# Goal of the exercise
From the line that contains "소유자가 지정되지 않은" down to the last line of the data below, transcribe every line exactly.

# Entries provided
══════════════════════════════
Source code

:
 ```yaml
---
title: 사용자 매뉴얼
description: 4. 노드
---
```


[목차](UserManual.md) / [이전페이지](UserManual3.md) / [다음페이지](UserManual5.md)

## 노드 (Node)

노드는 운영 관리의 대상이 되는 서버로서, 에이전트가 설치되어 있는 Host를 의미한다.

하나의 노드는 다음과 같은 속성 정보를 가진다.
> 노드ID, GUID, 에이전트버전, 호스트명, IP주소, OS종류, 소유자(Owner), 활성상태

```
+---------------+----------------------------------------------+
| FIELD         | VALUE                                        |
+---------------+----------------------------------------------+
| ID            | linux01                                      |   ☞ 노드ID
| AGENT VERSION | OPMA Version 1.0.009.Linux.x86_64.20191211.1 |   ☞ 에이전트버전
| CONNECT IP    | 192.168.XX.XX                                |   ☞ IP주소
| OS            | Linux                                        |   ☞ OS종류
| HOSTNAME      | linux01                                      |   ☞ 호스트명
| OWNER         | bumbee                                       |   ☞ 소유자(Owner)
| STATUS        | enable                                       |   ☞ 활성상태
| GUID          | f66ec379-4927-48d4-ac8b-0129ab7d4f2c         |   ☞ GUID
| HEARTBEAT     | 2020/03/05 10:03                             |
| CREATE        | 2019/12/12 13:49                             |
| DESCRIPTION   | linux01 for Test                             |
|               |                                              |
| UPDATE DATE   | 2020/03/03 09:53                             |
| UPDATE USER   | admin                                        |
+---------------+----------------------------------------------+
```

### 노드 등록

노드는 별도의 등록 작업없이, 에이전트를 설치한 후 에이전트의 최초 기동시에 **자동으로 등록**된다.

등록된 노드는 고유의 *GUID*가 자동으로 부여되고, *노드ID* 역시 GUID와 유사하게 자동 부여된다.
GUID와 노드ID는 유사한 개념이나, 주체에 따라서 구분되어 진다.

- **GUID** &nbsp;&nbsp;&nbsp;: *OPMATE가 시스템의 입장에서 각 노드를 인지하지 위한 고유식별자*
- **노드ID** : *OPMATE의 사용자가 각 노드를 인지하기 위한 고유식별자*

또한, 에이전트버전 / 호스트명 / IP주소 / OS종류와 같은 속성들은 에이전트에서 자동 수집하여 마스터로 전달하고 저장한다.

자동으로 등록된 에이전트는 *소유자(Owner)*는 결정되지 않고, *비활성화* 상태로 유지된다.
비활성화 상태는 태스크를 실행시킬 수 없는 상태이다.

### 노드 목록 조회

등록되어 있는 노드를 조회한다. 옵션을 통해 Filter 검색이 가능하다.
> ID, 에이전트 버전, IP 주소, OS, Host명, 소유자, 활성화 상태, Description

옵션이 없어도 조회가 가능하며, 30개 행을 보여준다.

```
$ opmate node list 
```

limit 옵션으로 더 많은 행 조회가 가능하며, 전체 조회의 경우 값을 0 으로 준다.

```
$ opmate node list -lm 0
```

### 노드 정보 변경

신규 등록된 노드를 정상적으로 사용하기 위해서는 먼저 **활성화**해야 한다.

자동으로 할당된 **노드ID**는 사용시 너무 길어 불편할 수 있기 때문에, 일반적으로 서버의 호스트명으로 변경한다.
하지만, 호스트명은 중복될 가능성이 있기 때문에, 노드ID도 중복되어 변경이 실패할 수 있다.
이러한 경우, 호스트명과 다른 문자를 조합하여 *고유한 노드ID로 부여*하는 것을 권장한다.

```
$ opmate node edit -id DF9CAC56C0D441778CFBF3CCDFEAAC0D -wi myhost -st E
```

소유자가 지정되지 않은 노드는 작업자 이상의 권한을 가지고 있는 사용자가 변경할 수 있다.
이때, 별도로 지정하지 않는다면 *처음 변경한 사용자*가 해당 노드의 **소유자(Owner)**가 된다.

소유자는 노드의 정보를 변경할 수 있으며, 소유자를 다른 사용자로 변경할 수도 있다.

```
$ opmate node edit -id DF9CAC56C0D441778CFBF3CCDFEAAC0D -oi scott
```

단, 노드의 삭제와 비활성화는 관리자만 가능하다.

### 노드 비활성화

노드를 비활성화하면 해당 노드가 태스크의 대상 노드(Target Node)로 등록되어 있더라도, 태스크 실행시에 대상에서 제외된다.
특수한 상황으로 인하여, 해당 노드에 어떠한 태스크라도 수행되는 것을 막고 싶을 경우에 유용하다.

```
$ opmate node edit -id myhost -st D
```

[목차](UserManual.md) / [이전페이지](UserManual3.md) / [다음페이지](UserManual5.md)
══════════════════════════════
# Solved problem
소유자가 지정되지 않은 노드는 작업자 이상의 권한을 가지고 있는 사용자가 변경할 수 있다.
이때, 별도로 지정하지 않는다면 *처음 변경한 사용자*가 해당 노드의 **소유자(Owner)**가 된다.

소유자는 노드의 정보를 변경할 수 있으며, 소유자를 다른 사용자로 변경할 수도 있다.

```
$ opmate node edit -id DF9CAC56C0D441778CFBF3CCDFEAAC0D -oi scott
```

단, 노드의 삭제와 비활성화는 관리자만 가능하다.

### 노드 비활성화

노드를 비활성화하면 해당 노드가 태스크의 대상 노드(Target Node)로 등록되어 있더라도, 태스크 실행시에 대상에서 제외된다.
특수한 상황으로 인하여, 해당 노드에 어떠한 태스크라도 수행되는 것을 막고 싶을 경우에 유용하다.

```
$ opmate node edit -id myhost -st D
```

[목차](UserManual.md) / [이전페이지](UserManual3.md) / [다음페이지](UserManual5.md)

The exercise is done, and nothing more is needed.